Exercise: Output the data exactly, with every line intact.

Input material:
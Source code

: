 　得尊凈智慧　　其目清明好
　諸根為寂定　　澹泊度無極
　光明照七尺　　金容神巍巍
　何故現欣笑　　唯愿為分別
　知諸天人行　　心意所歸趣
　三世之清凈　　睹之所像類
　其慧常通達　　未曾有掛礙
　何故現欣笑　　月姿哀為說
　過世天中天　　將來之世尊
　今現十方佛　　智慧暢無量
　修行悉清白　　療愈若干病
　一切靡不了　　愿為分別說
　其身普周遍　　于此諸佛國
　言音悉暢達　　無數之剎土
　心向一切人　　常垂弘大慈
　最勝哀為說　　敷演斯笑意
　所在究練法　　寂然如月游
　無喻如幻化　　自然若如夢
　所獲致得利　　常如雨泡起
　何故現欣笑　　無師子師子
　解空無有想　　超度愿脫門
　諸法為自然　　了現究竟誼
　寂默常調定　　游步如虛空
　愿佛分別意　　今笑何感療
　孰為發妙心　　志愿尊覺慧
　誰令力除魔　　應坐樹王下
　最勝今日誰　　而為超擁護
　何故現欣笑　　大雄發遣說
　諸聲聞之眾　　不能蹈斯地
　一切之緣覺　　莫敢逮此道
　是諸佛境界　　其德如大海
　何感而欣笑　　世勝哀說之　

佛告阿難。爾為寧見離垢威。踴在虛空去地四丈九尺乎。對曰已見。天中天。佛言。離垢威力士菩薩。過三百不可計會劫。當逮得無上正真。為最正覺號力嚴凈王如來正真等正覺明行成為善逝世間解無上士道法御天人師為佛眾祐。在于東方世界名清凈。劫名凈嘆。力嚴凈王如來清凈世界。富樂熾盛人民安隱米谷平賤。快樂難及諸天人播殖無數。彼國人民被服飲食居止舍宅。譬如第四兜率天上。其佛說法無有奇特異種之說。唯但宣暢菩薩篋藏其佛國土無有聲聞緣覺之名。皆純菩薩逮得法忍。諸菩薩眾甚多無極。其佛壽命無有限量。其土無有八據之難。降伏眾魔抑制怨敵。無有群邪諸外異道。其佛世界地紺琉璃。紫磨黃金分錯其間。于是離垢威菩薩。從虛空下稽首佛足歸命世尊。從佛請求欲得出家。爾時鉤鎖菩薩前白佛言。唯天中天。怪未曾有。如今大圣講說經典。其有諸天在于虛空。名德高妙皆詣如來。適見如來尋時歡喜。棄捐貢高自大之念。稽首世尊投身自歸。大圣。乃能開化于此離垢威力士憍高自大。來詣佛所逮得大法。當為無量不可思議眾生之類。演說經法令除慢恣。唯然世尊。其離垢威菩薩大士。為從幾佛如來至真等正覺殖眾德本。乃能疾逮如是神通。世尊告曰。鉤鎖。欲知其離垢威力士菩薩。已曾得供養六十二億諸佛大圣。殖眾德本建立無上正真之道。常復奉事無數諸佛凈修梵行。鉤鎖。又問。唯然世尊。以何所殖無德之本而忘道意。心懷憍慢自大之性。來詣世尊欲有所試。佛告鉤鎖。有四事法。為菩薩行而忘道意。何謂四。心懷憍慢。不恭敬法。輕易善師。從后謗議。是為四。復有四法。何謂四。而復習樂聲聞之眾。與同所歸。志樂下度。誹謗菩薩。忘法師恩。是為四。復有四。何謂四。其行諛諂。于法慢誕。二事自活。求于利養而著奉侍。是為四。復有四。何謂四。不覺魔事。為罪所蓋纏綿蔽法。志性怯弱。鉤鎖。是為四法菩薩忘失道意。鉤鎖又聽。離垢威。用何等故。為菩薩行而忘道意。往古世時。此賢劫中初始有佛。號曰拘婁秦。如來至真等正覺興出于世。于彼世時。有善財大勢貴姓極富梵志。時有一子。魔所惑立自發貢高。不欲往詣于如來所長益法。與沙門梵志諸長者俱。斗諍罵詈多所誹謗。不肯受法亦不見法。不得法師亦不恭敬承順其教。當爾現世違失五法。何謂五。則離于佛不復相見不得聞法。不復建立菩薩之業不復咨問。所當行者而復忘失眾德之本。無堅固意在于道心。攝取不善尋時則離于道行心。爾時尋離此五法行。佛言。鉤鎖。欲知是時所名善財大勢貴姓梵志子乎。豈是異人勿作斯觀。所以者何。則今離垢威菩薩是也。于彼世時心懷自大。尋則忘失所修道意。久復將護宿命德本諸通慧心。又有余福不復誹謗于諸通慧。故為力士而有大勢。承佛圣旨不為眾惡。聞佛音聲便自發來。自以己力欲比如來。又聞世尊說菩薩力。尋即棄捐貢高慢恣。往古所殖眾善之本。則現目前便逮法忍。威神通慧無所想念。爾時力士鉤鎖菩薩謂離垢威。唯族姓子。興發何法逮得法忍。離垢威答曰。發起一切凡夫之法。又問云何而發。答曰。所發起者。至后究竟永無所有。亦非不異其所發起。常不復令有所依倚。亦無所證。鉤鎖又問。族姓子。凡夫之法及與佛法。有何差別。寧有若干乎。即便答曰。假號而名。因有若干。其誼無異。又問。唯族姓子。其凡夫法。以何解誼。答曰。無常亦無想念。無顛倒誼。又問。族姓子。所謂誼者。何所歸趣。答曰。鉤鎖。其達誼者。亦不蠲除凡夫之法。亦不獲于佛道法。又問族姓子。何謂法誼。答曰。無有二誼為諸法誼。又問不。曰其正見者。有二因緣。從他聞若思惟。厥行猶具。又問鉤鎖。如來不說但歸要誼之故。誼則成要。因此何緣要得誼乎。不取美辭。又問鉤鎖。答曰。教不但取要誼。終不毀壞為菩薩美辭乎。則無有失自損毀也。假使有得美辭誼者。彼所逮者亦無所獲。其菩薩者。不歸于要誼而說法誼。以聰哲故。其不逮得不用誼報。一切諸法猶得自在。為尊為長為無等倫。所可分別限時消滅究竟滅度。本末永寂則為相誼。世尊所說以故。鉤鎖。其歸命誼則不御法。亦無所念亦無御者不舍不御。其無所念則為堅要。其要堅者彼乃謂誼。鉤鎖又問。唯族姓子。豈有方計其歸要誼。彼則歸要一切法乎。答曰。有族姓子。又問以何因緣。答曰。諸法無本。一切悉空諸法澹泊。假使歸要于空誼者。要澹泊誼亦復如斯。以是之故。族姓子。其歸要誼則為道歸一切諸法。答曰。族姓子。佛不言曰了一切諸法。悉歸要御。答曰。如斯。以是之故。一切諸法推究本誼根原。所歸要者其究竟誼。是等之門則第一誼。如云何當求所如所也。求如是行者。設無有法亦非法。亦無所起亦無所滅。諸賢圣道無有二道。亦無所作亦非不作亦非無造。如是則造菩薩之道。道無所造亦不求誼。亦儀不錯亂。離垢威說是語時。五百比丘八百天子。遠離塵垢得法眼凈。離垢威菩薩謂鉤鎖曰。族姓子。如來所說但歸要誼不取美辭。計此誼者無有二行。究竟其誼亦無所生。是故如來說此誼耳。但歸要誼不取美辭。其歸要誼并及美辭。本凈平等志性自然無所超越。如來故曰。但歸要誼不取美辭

Result of the exercise:
Source code

: 　得尊凈智慧　　其目清明好
　諸根為寂定　　澹泊度無極
　光明照七尺　　金容神巍巍
　何故現欣笑　　唯愿為分別
　知諸天人行　　心意所歸趣
　三世之清凈　　睹之所像類
　其慧常通達　　未曾有掛礙
　何故現欣笑　　月姿哀為說
　過世天中天　　將來之世尊
　今現十方佛　　智慧暢無量
　修行悉清白　　療愈若干病
　一切靡不了　　愿為分別說
　其身普周遍　　于此諸佛國
　言音悉暢達　　無數之剎土
　心向一切人　　常垂弘大慈
　最勝哀為說　　敷演斯笑意
　所在究練法　　寂然如月游
　無喻如幻化　　自然若如夢
　所獲致得利　　常如雨泡起
　何故現欣笑　　無師子師子
　解空無有想　　超度愿脫門
　諸法為自然　　了現究竟誼
　寂默常調定　　游步如虛空
　愿佛分別意　　今笑何感療
　孰為發妙心　　志愿尊覺慧
　誰令力除魔　　應坐樹王下
　最勝今日誰　　而為超擁護
　何故現欣笑　　大雄發遣說
　諸聲聞之眾　　不能蹈斯地
　一切之緣覺　　莫敢逮此道
　是諸佛境界　　其德如大海
　何感而欣笑　　世勝哀說之　

佛告阿難。爾為寧見離垢威。踴在虛空去地四丈九尺乎。對曰已見。天中天。佛言。離垢威力士菩薩。過三百不可計會劫。當逮得無上正真。為最正覺號力嚴凈王如來正真等正覺明行成為善逝世間解無上士道法御天人師為佛眾祐。在于東方世界名清凈。劫名凈嘆。力嚴凈王如來清凈世界。富樂熾盛人民安隱米谷平賤。快樂難及諸天人播殖無數。彼國人民被服飲食居止舍宅。譬如第四兜率天上。其佛說法無有奇特異種之說。唯但宣暢菩薩篋藏其佛國土無有聲聞緣覺之名。皆純菩薩逮得法忍。諸菩薩眾甚多無極。其佛壽命無有限量。其土無有八據之難。降伏眾魔抑制怨敵。無有群邪諸外異道。其佛世界地紺琉璃。紫磨黃金分錯其間。于是離垢威菩薩。從虛空下稽首佛足歸命世尊。從佛請求欲得出家。爾時鉤鎖菩薩前白佛言。唯天中天。怪未曾有。如今大圣講說經典。其有諸天在于虛空。名德高妙皆詣如來。適見如來尋時歡喜。棄捐貢高自大之念。稽首世尊投身自歸。大圣。乃能開化于此離垢威力士憍高自大。來詣佛所逮得大法。當為無量不可思議眾生之類。演說經法令除慢恣。唯然世尊。其離垢威菩薩大士。為從幾佛如來至真等正覺殖眾德本。乃能疾逮如是神通。世尊告曰。鉤鎖。欲知其離垢威力士菩薩。已曾得供養六十二億諸佛大圣。殖眾德本建立無上正真之道。常復奉事無數諸佛凈修梵行。鉤鎖。又問。唯然世尊。以何所殖無德之本而忘道意。心懷憍慢自大之性。來詣世尊欲有所試。佛告鉤鎖。有四事法。為菩薩行而忘道意。何謂四。心懷憍慢。不恭敬法。輕易善師。從后謗議。是為四。復有四法。何謂四。而復習樂聲聞之眾。與同所歸。志樂下度。誹謗菩薩。忘法師恩。是為四。復有四。何謂四。其行諛諂。于法慢誕。二事自活。求于利養而著奉侍。是為四。復有四。何謂四。不覺魔事。為罪所蓋纏綿蔽法。志性怯弱。鉤鎖。是為四法菩薩忘失道意。鉤鎖又聽。離垢威。用何等故。為菩薩行而忘道意。往古世時。此賢劫中初始有佛。號曰拘婁秦。如來至真等正覺興出于世。于彼世時。有善財大勢貴姓極富梵志。時有一子。魔所惑立自發貢高。不欲往詣于如來所長益法。與沙門梵志諸長者俱。斗諍罵詈多所誹謗。不肯受法亦不見法。不得法師亦不恭敬承順其教。當爾現世違失五法。何謂五。則離于佛不復相見不得聞法。不復建立菩薩之業不復咨問。所當行者而復忘失眾德之本。無堅固意在于道心。攝取不善尋時則離于道行心。爾時尋離此五法行。佛言。鉤鎖。欲知是時所名善財大勢貴姓梵志子乎。豈是異人勿作斯觀。所以者何。則今離垢威菩薩是也。于彼世時心懷自大。尋則忘失所修道意。久復將護宿命德本諸通慧心。又有余福不復誹謗于諸通慧。故為力士而有大勢。承佛圣旨不為眾惡。聞佛音聲便自發來。自以己力欲比如來。又聞世尊說菩薩力。尋即棄捐貢高慢恣。往古所殖眾善之本。則現目前便逮法忍。威神通慧無所想念。爾時力士鉤鎖菩薩謂離垢威。唯族姓子。興發何法逮得法忍。離垢威答曰。發起一切凡夫之法。又問云何而發。答曰。所發起者。至后究竟永無所有。亦非不異其所發起。常不復令有所依倚。亦無所證。鉤鎖又問。族姓子。凡夫之法及與佛法。有何差別。寧有若干乎。即便答曰。假號而名。因有若干。其誼無異。又問。唯族姓子。其凡夫法。以何解誼。答曰。無常亦無想念。無顛倒誼。又問。族姓子。所謂誼者。何所歸趣。答曰。鉤鎖。其達誼者。亦不蠲除凡夫之法。亦不獲于佛道法。又問族姓子。何謂法誼。答曰。無有二誼為諸法誼。又問不。曰其正見者。有二因緣。從他聞若思惟。厥行猶具。又問鉤鎖。如來不說但歸要誼之故。誼則成要。因此何緣要得誼乎。不取美辭。又問鉤鎖。答曰。教不但取要誼。終不毀壞為菩薩美辭乎。則無有失自損毀也。假使有得美辭誼者。彼所逮者亦無所獲。其菩薩者。不歸于要誼而說法誼。以聰哲故。其不逮得不用誼報。一切諸法猶得自在。為尊為長為無等倫。所可分別限時消滅究竟滅度。本末永寂則為相誼。世尊所說以故。鉤鎖。其歸命誼則不御法。亦無所念亦無御者不舍不御。其無所念則為堅要。其要堅者彼乃謂誼。鉤鎖又問。唯族姓子。豈有方計其歸要誼。彼則歸要一切法乎。答曰。有族姓子。又問以何因緣。答曰。諸法無本。一切悉空諸法澹泊。假使歸要于空誼者。要澹泊誼亦復如斯。以是之故。族姓子。其歸要誼則為道歸一切諸法。答曰。族姓子。佛不言曰了一切諸法。悉歸要御。答曰。如斯。以是之故。一切諸法推究本誼根原。所歸要者其究竟誼。是等之門則第一誼。如云何當求所如所也。求如是行者。設無有法亦非法。亦無所起亦無所滅。諸賢圣道無有二道。亦無所作亦非不作亦非無造。如是則造菩薩之道。道無所造亦不求誼。亦儀不錯亂。離垢威說是語時。五百比丘八百天子。遠離塵垢得法眼凈。離垢威菩薩謂鉤鎖曰。族姓子。如來所說但歸要誼不取美辭。計此誼者無有二行。究竟其誼亦無所生。是故如來說此誼耳。但歸要誼不取美辭。其歸要誼并及美辭。本凈平等志性自然無所超越。如來故曰。但歸要誼不取美辭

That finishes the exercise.